= Wolfgang Stoerchle =

German-American conceptual artist

Wolfgang Eberhard Stoerchle (born Störchle; January 17, 1944 – March 14, 1976) was a German-American conceptual artist known for influential performance and video works made in Southern California in the 1970s.

==Early life and education==
Stoerchle was born in Titisee-Neustadt, Germany, during World War II. He moved with his family to Toronto, Ontario, Canada as a teenager in 1959. In 1962, he spent ten months riding through the United States on horseback with his brother, Peter, arriving in Los Angeles and living there in 1963–64.

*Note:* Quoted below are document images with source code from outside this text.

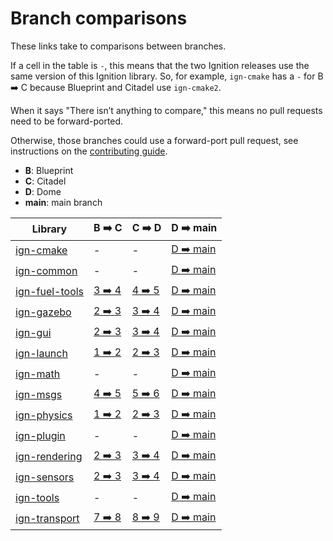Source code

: # Branch comparisons

These links take to comparisons between branches.

If a cell in the table is `-`, this means that the two Ignition releases use
the same version of this Ignition library. So, for example, `ign-cmake` has a
`-` for B ➡️  C because Blueprint and Citadel use `ign-cmake2`.

When it says "There isn’t anything to compare," this means no pull requests
need to be forward-ported.

Otherwise, those branches could use a forward-port pull request, see
instructions on the
[contributing guide](https://ignitionrobotics.org/docs/all/contributing#process).

* **B**: Blueprint
* **C**: Citadel
* **D**: Dome
* **main**: main branch

Library | B ➡️  C | C ➡️  D | D ➡️  main
------- | ------ | ------ | -------
[ign-cmake][ign-cmake] | - | - | [D ➡️  main][ign-cmake-main]
[ign-common][ign-common] | - | - | [D ➡️  main][ign-common-main]
[ign-fuel-tools][ign-fuel-tools] | [3 ➡️  4][ign-fuel-tools-3-4] | [4 ➡️  5][ign-fuel-tools-4-5] | [D ➡️  main][ign-fuel-tools-main]
[ign-gazebo][ign-gazebo] | [2 ➡️  3][ign-gazebo-2-3] | [3 ➡️  4][ign-gazebo-3-4] | [D ➡️  main][ign-gazebo-main]
[ign-gui][ign-gui] | [2 ➡️  3][ign-gui-2-3] | [3 ➡️  4][ign-gui-3-4] | [D ➡️  main][ign-gui-main]
[ign-launch][ign-launch] | [1 ➡️  2][ign-launch-1-2] | [2 ➡️  3][ign-launch-2-3] | [D ➡️  main][ign-launch-main]
[ign-math][ign-math] | - | - | [D ➡️  main][ign-math-main]
[ign-msgs][ign-msgs] | [4 ➡️  5][ign-msgs-4-5] | [5 ➡️  6][ign-msgs-5-6] | [D ➡️  main][ign-msgs-main]
[ign-physics][ign-physics] | [1 ➡️  2][ign-physics-1-2] | [2 ➡️  3][ign-physics-2-3] | [D ➡️  main][ign-physics-main]
[ign-plugin][ign-plugin] | - | - | [D ➡️  main][ign-plugin-main]
[ign-rendering][ign-rendering] | [2 ➡️  3][ign-rendering-2-3] | [3 ➡️  4][ign-rendering-3-4] | [D ➡️  main][ign-rendering-main]
[ign-sensors][ign-sensors] | [2 ➡️  3][ign-sensors-2-3] | [3 ➡️  4][ign-sensors-3-4] | [D ➡️  main][ign-sensors-main]
[ign-tools][ign-tools] | - | - | [D ➡️  main][ign-tools-main]
[ign-transport][ign-transport] | [7 ➡️  8][ign-transport-7-8] | [8 ➡️  9][ign-transport-8-9] | [D ➡️  main][ign-transport-main]

[ign-cmake]: https://github.com/ignitionrobotics/ign-cmake
[ign-cmake-main]: https://github.com/ignitionrobotics/ign-cmake/compare/main...ign-cmake2

[ign-common]: https://github.com/ignitionrobotics/ign-common
[ign-common-main]: https://github.com/ignitionrobotics/ign-common/compare/main...ign-common3

[ign-fuel-tools]: https://github.com/ignitionrobotics/ign-fuel-tools
[ign-fuel-tools-3-4]: https://github.com/ignitionrobotics/ign-fuel-tools/compare/ign-fuel-tools4...ign-fuel-tools3
[ign-fuel-tools-4-5]: https://github.com/ignitionrobotics/ign-fuel-tools/compare/ign-fuel-tools5...ign-fuel-tools4
[ign-fuel-tools-main]: https://github.com/ignitionrobotics/ign-fuel-tools/compare/main...ign-fuel-tools5

[ign-gazebo]: https://github.com/ignitionrobotics/ign-gazebo
[ign-gazebo-2-3]: https://github.com/ignitionrobotics/ign-gazebo/compare/ign-gazebo3...ign-gazebo2
[ign-gazebo-3-4]: https://github.com/ignitionrobotics/ign-gazebo/compare/ign-gazebo4...ign-gazebo3
[ign-gazebo-main]: https://github.com/ignitionrobotics/ign-gazebo/compare/main...ign-gazebo4

[ign-gui]: https://github.com/ignitionrobotics/ign-gui
[ign-gui-2-3]: https://github.com/ignitionrobotics/ign-gui/compare/ign-gui3...ign-gui2
[ign-gui-3-4]: https://github.com/ignitionrobotics/ign-gui/compare/ign-gui4...ign-gui3
[ign-gui-main]: https://github.com/ignitionrobotics/ign-gui/compare/main...ign-gui4

[ign-launch]: https://github.com/ignitionrobotics/ign-launch
[ign-launch-1-2]: https://github.com/ignitionrobotics/ign-launch/compare/ign-launch2...ign-launch1
[ign-launch-2-3]: https://github.com/ignitionrobotics/ign-launch/compare/ign-launch3...ign-launch2
[ign-launch-main]: https://github.com/ignitionrobotics/ign-launch/compare/main...ign-launch3

[ign-math]: https://github.com/ignitionrobotics/ign-math
[ign-math-main]: https://github.com/ignitionrobotics/ign-math/compare/main...ign-math6

[ign-msgs]: https://github.com/ignitionrobotics/ign-msgs
[ign-msgs-4-5]: https://github.com/ignitionrobotics/ign-msgs/compare/ign-msgs5...ign-msgs4
[ign-msgs-5-6]: https://github.com/ignitionrobotics/ign-msgs/compare/ign-msgs6...ign-msgs5
[ign-msgs-main]: https://github.com/ignitionrobotics/ign-msgs/compare/main...ign-msgs6

[ign-physics]: https://github.com/ignitionrobotics/ign-physics
[ign-physics-1-2]: https://github.com/ignitionrobotics/ign-physics/compare/ign-physics2...ign-physics1
[ign-physics-2-3]: https://github.com/ignitionrobotics/ign-physics/compare/ign-physics3...ign-physics2
[ign-physics-main]: https://github.com/ignitionrobotics/ign-physics/compare/main...ign-physics3

[ign-plugin]: https://github.com/ignitionrobotics/ign-plugin
[ign-plugin-main]: https://github.com/ignitionrobotics/ign-plugin/compare/main...ign-plugin1

[ign-rendering]: https://github.com/ignitionrobotics/ign-rendering
[ign-rendering-2-3]: https://github.com/ignitionrobotics/ign-rendering/compare/ign-rendering3...ign-rendering2
[ign-rendering-3-4]: https://github.com/ignitionrobotics/ign-rendering/compare/ign-rendering4...ign-rendering3
[ign-rendering-main]: https://github.com/ignitionrobotics/ign-rendering/compare/main...ign-rendering4

[ign-sensors]: https://github.com/ignitionrobotics/ign-sensors
[ign-sensors-2-3]: https://github.com/ignitionrobotics/ign-sensors/compare/ign-sensors3...ign-sensors2
[ign-sensors-3-4]: https://github.com/ignitionrobotics/ign-sensors/compare/ign-sensors4...ign-sensors3
[ign-sensors-main]: https://github.com/ignitionrobotics/ign-sensors/compare/main...ign-sensors4

[ign-tools]: https://github.com/ignitionrobotics/ign-tools
[ign-tools-main]: https://github.com/ignitionrobotics/ign-tools/compare/main...ign-tools1

[ign-transport]: https://github.com/ignitionrobotics/ign-transport
[ign-transport-7-8]: https://github.com/ignitionrobotics/ign-transport/compare/ign-transport8...ign-transport7
[ign-transport-8-9]: https://github.com/ignitionrobotics/ign-transport/compare/ign-transport9...ign-transport8
[ign-transport-main]: https://github.com/ignitionrobotics/ign-transport/compare/main...ign-transport9

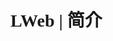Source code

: <h1 style="font-family: consolas;:hover:{content:"   "};transition: all 1s ease-in 0">LWeb | 简介</h1>
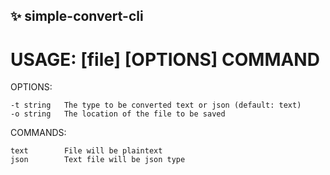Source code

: ## ✨ simple-convert-cli
# USAGE: [file] [OPTIONS] COMMAND

OPTIONS:

    -t string   The type to be converted text or json (default: text)
    -o string   The location of the file to be saved

COMMANDS:

    text        File will be plaintext
    json        Text file will be json type
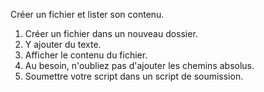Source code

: Créer un fichier et lister son contenu.

1. Créer un fichier dans un nouveau dossier.
2. Y ajouter du texte.
3. Afficher le contenu du fichier.
4. Au besoin, n'oubliez pas d'ajouter les chemins absolus.
5. Soumettre votre script dans un script de soumission.

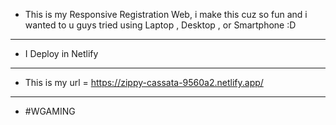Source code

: * This is my Responsive Registration Web, i make this cuz so fun and i wanted to u guys tried using Laptop , Desktop , or Smartphone :D

-----------------------------------------------------------------------------------------------------------

* I Deploy in Netlify

-----------------------------------------------------------------------------------------------------------

* This is my url = https://zippy-cassata-9560a2.netlify.app/

-----------------------------------------------------------------------------------------------------------

* #WGAMING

He went to college at the University of Oklahoma from 1964 to 1968 and began graduate work at the University of California, Santa Barbara, earning an M.F.A. in 1968. He became a naturalized citizen in Oklahoma. During this time he performed in California with fellow artists Miles Varner and Daniel Lentz in a group called California Time Machine.

==Career==
In 1970, he began teaching in the Post-Studio Art program at California Institute of the Arts, where his fellow instructors included Allan Kaprow and Nam June Paik. His teaching assistant was Jack Goldstein.

In 1972, Stoerchle made a controversial performance at the Pomona College Museum of Art in which he urinated on a rug in the gallery. Backlash to the performance from the college's more socially conservative administration led to a mass resignation of the art faculty.

==Death==
Stoerchle moved to New Mexico in the fall of 1975. He died six months later after a car accident, age 32. He was survived by his wife, Carol.